Psychological explanations for homosexuality and gender variance prevailed after the Second World War and the Nazi persecution of homosexuals, when Hirschfeld’s view that homosexuality and gender variance were biologically based “became very suspect,” neuroscien-tist Simon LeVay told me in a 2001 interview. “The German academic community became totally absorbed in socialization theory. They rejected all biological explanations for human diversity. And the idea came about that Hirschfeld was somehow responsible for the Nazi persecution of gay people, that by portraying gay people as a natural kind, as being born that way, he put them in the same category as racial groups and opened the door to the idea of exterminating them. I’ve even read stuff saying that he actually collaborated in efforts to have gay people arrested. I don’t think that any of that is true. But somehow the most positive thing you can read about him in the postwar German literature is that, yeah, he was trying to do something for gay people, but he did it in a very misguided way. And that he was wrong.”

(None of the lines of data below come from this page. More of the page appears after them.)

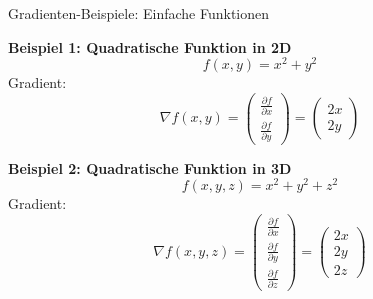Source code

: \documentclass{beamer}
\begin{document}
    \begin{frame}{Gradienten-Beispiele: Einfache Funktionen}
    
        \textbf{Beispiel 1: Quadratische Funktion in 2D}
        \[
        f(x, y) = x^2 + y^2
        \]
        Gradient:
        \[
        \nabla f(x, y) = 
        \begin{pmatrix}
        \frac{\partial f}{\partial x} \\
        \frac{\partial f}{\partial y}
        \end{pmatrix}
        = 
        \begin{pmatrix}
        2x \\
        2y
        \end{pmatrix}
        \]
        
        \textbf{Beispiel 2: Quadratische Funktion in 3D}
        \[
        f(x, y, z) = x^2 + y^2 + z^2
        \]
        Gradient:
        \[
        \nabla f(x, y, z) = 
        \begin{pmatrix}
        \frac{\partial f}{\partial x} \\
        \frac{\partial f}{\partial y} \\
        \frac{\partial f}{\partial z}
        \end{pmatrix}
        = 
        \begin{pmatrix}
        2x \\
        2y \\
        2z
        \end{pmatrix}
        \]
        
        \end{frame}
        
\end{document}
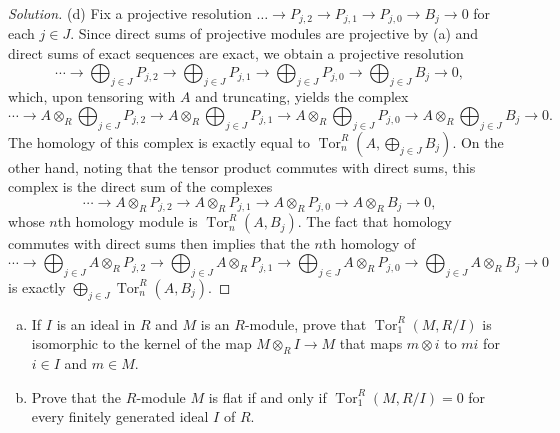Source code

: \documentclass[10pt]{article}
\providecommand{\tensor}{\otimes}
\providecommand{\tor}{\operatorname{Tor}}
\providecommand{\ii}{\item}
\newenvironment{soln}{\begin{proof}[Solution]}{\end{proof}}
\begin{document}
\begin{soln}
    (d) Fix a projective resolution
    $\dots\to P_{j,2}\to P_{j,1}\to P_{j,0}\to B_j\to 0$ for each $j\in J$.
    Since direct sums of projective modules are projective by (a)
    and direct sums of exact sequences are exact, we obtain
    a projective resolution
    \begin{equation*}
	\cdots\to \bigoplus_{j\in J}P_{j,2}\to
	\bigoplus_{j\in J}P_{j,1}\to
	\bigoplus_{j\in J}P_{j,0}\to
	\bigoplus_{j\in J}B_j\to 0,
    \end{equation*}
    which, upon tensoring with $A$ and truncating, yields the complex
    \begin{equation*}
	\cdots\to
	A\tensor_R\bigoplus_{j\in J}P_{j,2}\to
	A\tensor_R\bigoplus_{j\in J}P_{j,1}\to
	A\tensor_R\bigoplus_{j\in J}P_{j,0}\to
	A\tensor_R\bigoplus_{j\in J}B_j\to 0.
    \end{equation*}
    The homology of this complex is exactly equal to
    $\tor_n^R(A,\bigoplus_{j\in J}B_j)$.
    On the other hand, noting that the tensor product commutes
    with direct sums, this complex is the direct sum of the complexes
    \begin{equation*}
	\cdots\to
	A\tensor_RP_{j,2}\to
	A\tensor_RP_{j,1}\to
	A\tensor_RP_{j,0}\to
	A\tensor_RB_j\to 0,
    \end{equation*}
    whose $n$th homology module is $\tor_n^R(A,B_j)$.
    The fact that homology commutes with direct sums then implies that
    the $n$th homology of
    \begin{equation*}
	\cdots\to
	\bigoplus_{j\in J}A\tensor_RP_{j,2}\to
	\bigoplus_{j\in J}A\tensor_RP_{j,1}\to
	\bigoplus_{j\in J}A\tensor_RP_{j,0}\to
	\bigoplus_{j\in J}A\tensor_RB_j\to 0
    \end{equation*}
    is exactly $\bigoplus_{j\in J}\tor_n^R(A,B_j)$.
\end{soln}

\begin{problem}
    [\S17.1\#15]
    \begin{enumerate}[(a)]
        \ii If $I$ is an ideal in $R$ and $M$ is an $R$-module,
	prove that $\tor_1^R(M,R/I)$ is isomorphic
	to the kernel of the map $M\otimes_RI\to M$
	that maps $m\otimes i$ to $mi$ for $i\in I$ and $m\in M$.
	\ii Prove that the $R$-module $M$ is flat
	if and only if $\tor_1^R(M,R/I) = 0$
	for every finitely generated ideal $I$ of $R$.
    \end{enumerate}
\end{problem}
\end{document}
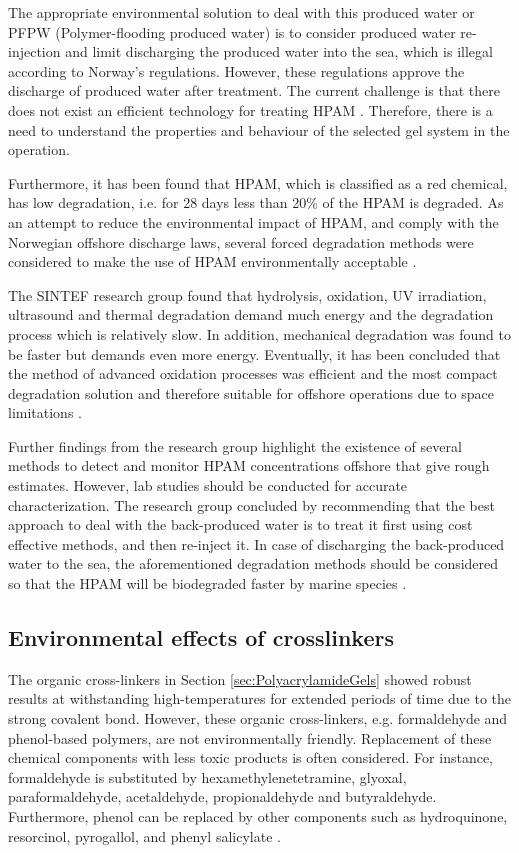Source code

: The appropriate environmental solution to deal with this produced water or PFPW (Polymer-flooding produced water) is to consider produced water re-injection and limit discharging the produced water into the sea, which is illegal according to Norway’s regulations. However, these regulations approve the discharge of produced water after treatment. The current challenge is that there does not exist an efficient technology for treating HPAM \citep{Azrague2011}. Therefore, there is a need to understand the properties and behaviour of the selected gel system in the operation.

Furthermore, it has been found that HPAM, which is classified as a red chemical, has low degradation, i.e. for 28 days less than 20\% of the HPAM is degraded. As an attempt to reduce the environmental impact of HPAM, and comply with the Norwegian offshore discharge laws, several forced degradation methods were considered to make the use of HPAM environmentally acceptable \citep{Azrague2011}. 

The SINTEF research group found that hydrolysis, oxidation, UV irradiation, ultrasound and thermal degradation demand much energy and the degradation process which is relatively slow. In addition, mechanical degradation was found to be faster but demands even more energy. Eventually, it has been concluded that the method of advanced oxidation processes was efficient and the most compact degradation solution and therefore suitable for offshore operations due to space limitations \citep{Azrague2011}.

Further findings from the research group highlight the existence of several methods to detect and monitor HPAM concentrations offshore that give rough estimates. However, lab studies should be conducted for accurate characterization. The research group concluded by recommending that the best approach to deal with the back-produced water is to treat it first using cost effective methods, and then re-inject it. In case of discharging the back-produced water to the sea, the aforementioned degradation methods should be considered so that the HPAM will be biodegraded faster by marine species \citep{Azrague2011}.

\subsection{Environmental effects of crosslinkers}

 The organic cross-linkers  in Section \ref{sec:PolyacrylamideGels} showed robust results at withstanding high-temperatures for extended periods of time due to the strong covalent bond. However, these organic cross-linkers, e.g. formaldehyde and phenol-based polymers, are not environmentally friendly. Replacement of these chemical components with less toxic products is often considered. For instance, formaldehyde is substituted by hexamethylenetetramine, glyoxal, paraformaldehyde, acetaldehyde, propionaldehyde and butyraldehyde. Furthermore, phenol can be replaced by other components such as hydroquinone, resorcinol, pyrogallol, and phenyl salicylate \citep{SinghYadav2013}.

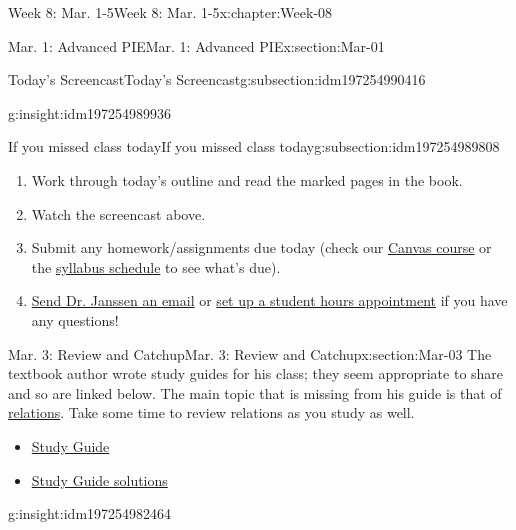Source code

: \documentclass[oneside,10pt,]{book}
\numberwithin{equation}{section}
\newlength{\qrsize}
\newlength{\previewwidth}
\begin{document}
\begin{chapterptx}{Week 8: Mar. 1-5}{}{Week 8: Mar. 1-5}{}{}{x:chapter:Week-08}
\begin{sectionptx}{Mar. 1: Advanced PIE}{}{Mar. 1: Advanced PIE}{}{}{x:section:Mar-01}
\begin{subsectionptx}{Today's Screencast}{}{Today's Screencast}{}{}{g:subsection:idm197254990416}
\begin{insight}{}{g:insight:idm197254989936}%
\end{insight}
\end{subsectionptx}
%
%
\typeout{************************************************}
\typeout{************************************************}
%
\begin{subsectionptx}{If you missed class today}{}{If you missed class today}{}{}{g:subsection:idm197254989808}
%
\begin{enumerate}
\item{}Work through today's outline and read the marked pages in the book.%
\item{}Watch the screencast above.%
\item{}Submit any homework\slash{}assignments due today (check our \href{https://dordt.instructure.com/courses/3110050}{Canvas course} or the \href{https://prof.mkjanssen.org/ds/index.html\#schedule}{syllabus schedule} to see what's due).%
\item{}\href{mailto:mike.janssen@dordt.edu}{Send Dr. Janssen an email} or \href{https://calendly.com/mkjanssen/student-hours}{set up a student hours appointment} if you have any questions!%
\end{enumerate}
\end{subsectionptx}
\end{sectionptx}
%
%
\typeout{************************************************}
\typeout{************************************************}
%
\begin{sectionptx}{Mar. 3: Review and Catchup}{}{Mar. 3: Review and Catchup}{}{}{x:section:Mar-03}
The textbook author wrote study guides for his class; they seem appropriate to share and so are linked below. The main topic that is missing from his guide is that of \href{https://prof.mkjanssen.org/ds/notes/Jan-29.html}{relations}. Take some time to review relations as you study as well.%
%
\begin{itemize}[label=\textbullet]
\item{}\href{./Exam1Guide.pdf}{Study Guide}%
\item{}\href{./Exam1Guide-solutions.pdf}{Study Guide solutions}%
\end{itemize}
\begin{insight}{}{g:insight:idm197254982464}%
\setlength{\qrsize}{9em}
\setlength{\previewwidth}{\linewidth}
\addtolength{\previewwidth}{-\qrsize}
\begin{tcbraster}[raster columns=2, raster column skip=1pt, raster halign=center, raster force size=false, raster left skip=0pt, raster right skip=0pt]%

\end{tcbraster}
\end{insight}
\end{sectionptx}
\end{chapterptx}
\end{document}
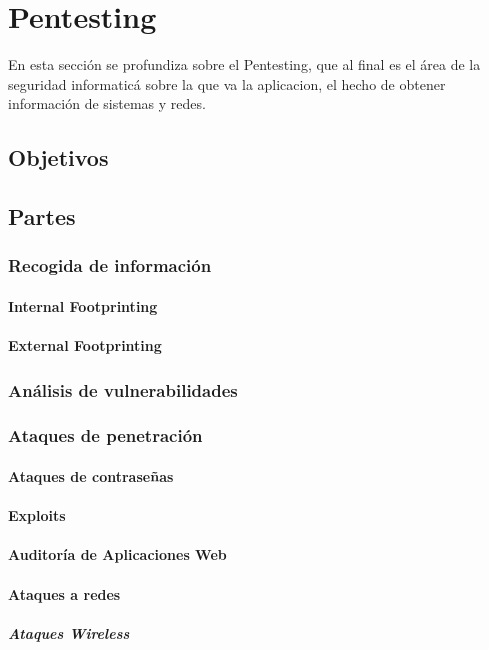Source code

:\chapter{Pentesting}

{\color{red} En esta sección se profundiza sobre el Pentesting, que al final es el área de la seguridad informaticá sobre la que va la aplicacion, el hecho de obtener información de sistemas y redes.}

\section{Objetivos}


\section{Partes}

\subsection{Recogida de información}

\subsubsection{Internal Footprinting}

\subsubsection{External Footprinting}

\subsection{Análisis de vulnerabilidades}

\subsection{Ataques de penetración}

\subsubsection{Ataques de contraseñas}

\subsubsection{Exploits}

\subsubsection{Auditoría de Aplicaciones Web}

\subsubsection{Ataques a redes}

\paragraph{Ataques Wireless}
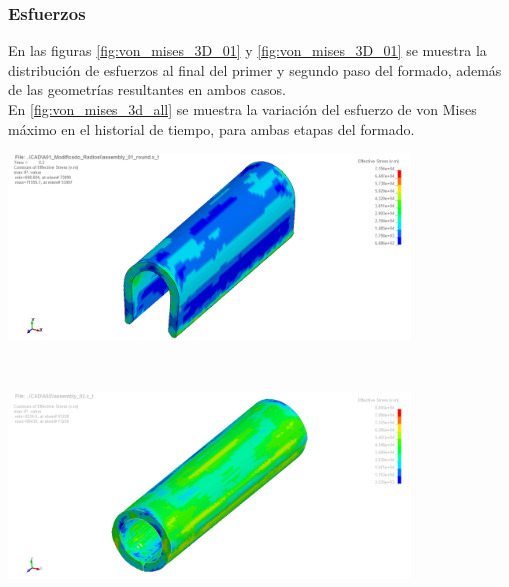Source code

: \subsubsection{Esfuerzos}

En las figuras \ref{fig:von_mises_3D_01} y \ref{fig:von_mises_3D_01} se muestra la distribución 
de esfuerzos al final del primer y segundo paso del formado, además de las geometrías 
resultantes en ambos casos.\\

En \ref{fig:von_mises_3d_all} se muestra la variación del esfuerzo de von Mises máximo en 
el historial de tiempo, para ambas etapas del formado. \\

\begin{center}
\includegraphics[width=0.8\textwidth]{src/ch4/von_mises_3D_01.png}
\label{fig:von_mises_3D_01}
\end{center}

\hfill \\ [-2mm]

\begin{center}
\includegraphics[width=0.8\textwidth]{src/ch4/von_mises_3D_02.png}
\label{fig:von_mises_3D_02}
\end{center}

Among scientists, Magnus Hirschfeld’s belief that homosexuality, cross-dressing, and all other forms of gender variance were “widespread and important phenomena” and “natural” variations, not perversions or pathologies, was largely abandoned. The postwar era was notable not only for its fertility, but also for its rigid reinforcement of sex roles. The theory of sexual intermediaries didn’t resonate in an era devoted to reinforcing the distinctions between the sexes. Masculinity and femininity were no longer viewed as liquid entities, capable of being combined in varying proportions; instead they were once again solid and opaque. The middle ground between the sexes became as impenetrable a border as the wire-topped wall dividing the formerly liminal city of Berlin.
CONVERSATION WITH SUSAN STRYKER, PH.D.
Susan Stryker earned her Ph.D. in history at the University of California, Berkeley, in 1992 and held a postdoctoral research fellowship at Stanford University from 1998 to 2000. She has been executive director of the GLBT Historical Society in San Francisco since 1999 and is currently working on a documentary film about the transgender riot in San Francisco’s Tenderloin District in 1966, and on a memoir for Oxford University Press. In 1992, Stryker cofounded Transgender Nation, an activist group. We spoke at her office at the San Francisco GLBT Historical Society.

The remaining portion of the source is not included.